Re: db and multiple processes

2008-11-28 Thread Alexander Burger
Hi Tomas,

 that all picolisp processes spread over many machines managing many
 databases all communicating (interconnected, in what sence?) to solve
 one (or many unrelated) business problem?  I looked at SmApper
 website and it seems quite a secret technology;-)

Well, then I cannot tell too much ;-) These are not mercantilistic but
technical applications. Large companies have filer systems with many
volumes, totaling several hundred terabytes of data. A sophisticated
piece of SmApper software (in C++) operates on these filers and extracts
or manipulates miscellaneous information. These data are fed into a
chain of PicoLisp databases, one chain for each mounted volume. A chain
currently consists of three elements, communicating with each other back
and forth, and the final element provides a total view common for all
volumes. The C++ part operates on the filer data, depending on the
dressed-up information and a rules engine in the common database, which
in turn queries the preceding chain elements. The mentioned admin part
is separate from this. It starts, stops and monitors these processes.

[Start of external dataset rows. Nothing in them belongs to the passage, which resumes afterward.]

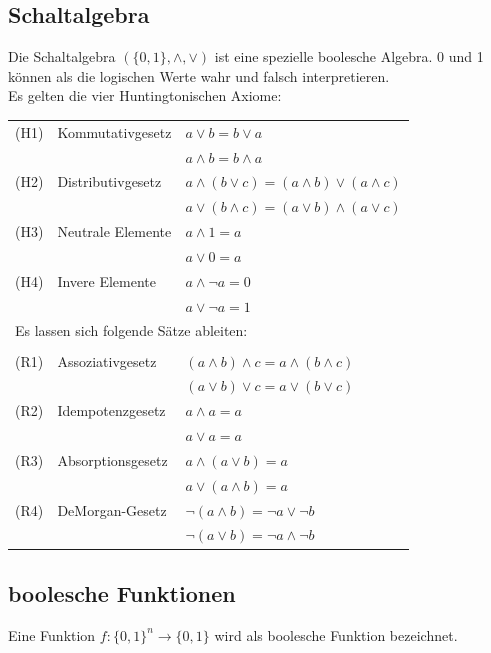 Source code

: \documentclass[12pt]{article}
\begin{document}
\subsection{Schaltalgebra}
Die Schaltalgebra $(\{0,1\}, \land, \lor)$ ist eine spezielle boolesche Algebra. 0 und 1 können als die logischen Werte wahr und falsch interpretieren. \\
Es gelten die vier Huntingtonischen Axiome: \\
\newline
\begin{tabular}{l l l}
    (H1) & Kommutativgesetz & $a \lor b = b \lor a$ \\
    & & $a \land b = b \land a$ \\
    (H2) & Distributivgesetz & $a \land (b \lor c) = (a \land b) \lor (a \land c)$ \\
    & & $a \lor (b \land c) = (a \lor b) \land (a \lor c)$ \\
    (H3) & Neutrale Elemente & $a \land 1 = a$ \\
    & & $a \lor 0 = a$ \\
    (H4) & Invere Elemente & $a \land \neg a = 0$ \\
    & & $a \lor \neg a = 1$ \\
    \multicolumn{3}{l}{Es lassen sich folgende Sätze ableiten:} \\ \\
    (R1) & Assoziativgesetz & $(a \land b) \land c = a \land (b \land c)$ \\
    & & $(a \lor b) \lor c = a \lor (b \lor c)$ \\
    (R2) & Idempotenzgesetz & $a \land a = a$ \\
    & & $a \lor a = a$ \\
    (R3) & Absorptionsgesetz & $a \land (a \lor b) = a$ \\
    & & $a \lor (a \land b) = a$ \\
    (R4) & DeMorgan-Gesetz & $\neg(a \land b) = \neg a \lor \neg b$ \\
    & & $\neg(a \lor b) = \neg a \land \neg b$ \\
\end{tabular}
\subsection{boolesche Funktionen}
Eine Funktion $f: \{0,1\}^n \rightarrow \{0,1\}$ wird als boolesche Funktion bezeichnet.
\end{document}
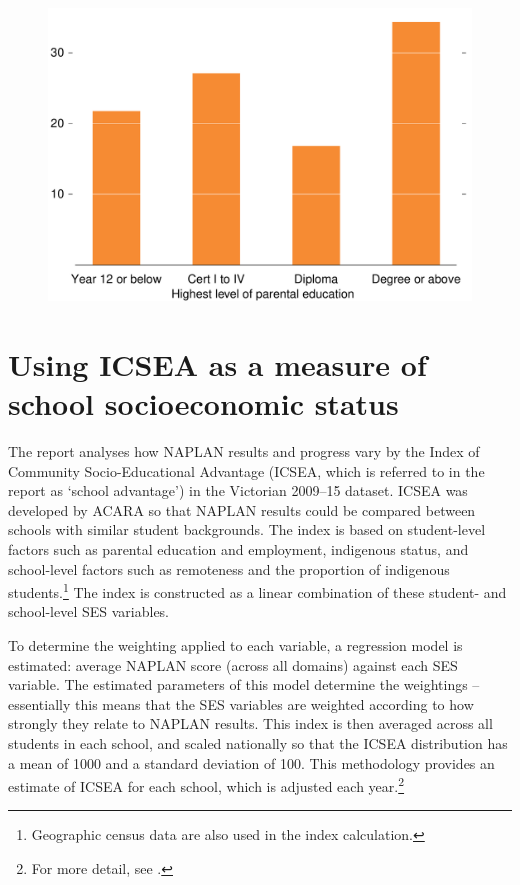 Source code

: \begin{figure}[t]
 \includegraphics[width=\columnwidth]{atlas/Parental_ed.pdf}\label{fig:parental_ed}

\end{figure}

\section{Using ICSEA as a measure of school socioeconomic status} \label{sec:icsea}

The report analyses how NAPLAN results and progress vary by the Index of Community Socio-Educational Advantage (ICSEA, which is referred to in the report as `school advantage') in the Victorian 2009--15 dataset. ICSEA was developed by ACARA so that NAPLAN results could be compared between schools with similar student backgrounds. The index is based on student-level factors such as parental education and employment, indigenous status, and school-level factors such as remoteness and the proportion of indigenous students.\footnote{Geographic census data are also used in the index calculation.} The index is constructed as a linear combination of these student- and school-level SES variables.

To determine the weighting applied to each variable, a regression model is estimated: average NAPLAN score (across all domains) against each SES variable. The estimated parameters of this model determine the weightings -- essentially this means that the SES variables are weighted according to how strongly they relate to NAPLAN results. This index is then averaged across all students in each school, and scaled nationally so that the ICSEA distribution has a mean of 1000 and a standard deviation of 100. This methodology provides an estimate of ICSEA for each school, which is adjusted each year.\footnote{For more detail, see \textcite{acara2014a}.}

  (app 1 server and admin 1 server share the same database: read-write)
  ... etc for other applications

What I'd like to know first: Is it necessary here that they both share a
common database, or would it also be conceivable that each has its own
database, and they just exchange information?

These are two different concepts, but the second one has some advantages
if the amount of shared data is not too big.

If you go with a common database, I would do it like this: The parent
process only loads lib/http.l and a common er.l, defines a function
'admin'

   (de admin ()
  (load admin/main.l)
  (startAdmin) )

and then starts (server port lightweight/main.l).

If a user connects to port, he will see the lightweight application.

A user that wants to call the admin application, connects to

   http[s]://server/@admin

Basically, this is how I do it in that app with different GUIs. You
still have a single parent process but different programs.




 What do you mean by processes accessing db are children of single
 parent?  Does it mean just the one above or any common parent up high
 the hierarchy tree?

Just one above. The limitation is caused by 'tell', which is called by
'commit' internally.

   (tell 'sym ['any ..]) - any
  Family IPC: Send an executable list (sym any ..) to all family
  members (i.e. all children of the current process, and all other
  children of the parent process, see fork) for automatic execution.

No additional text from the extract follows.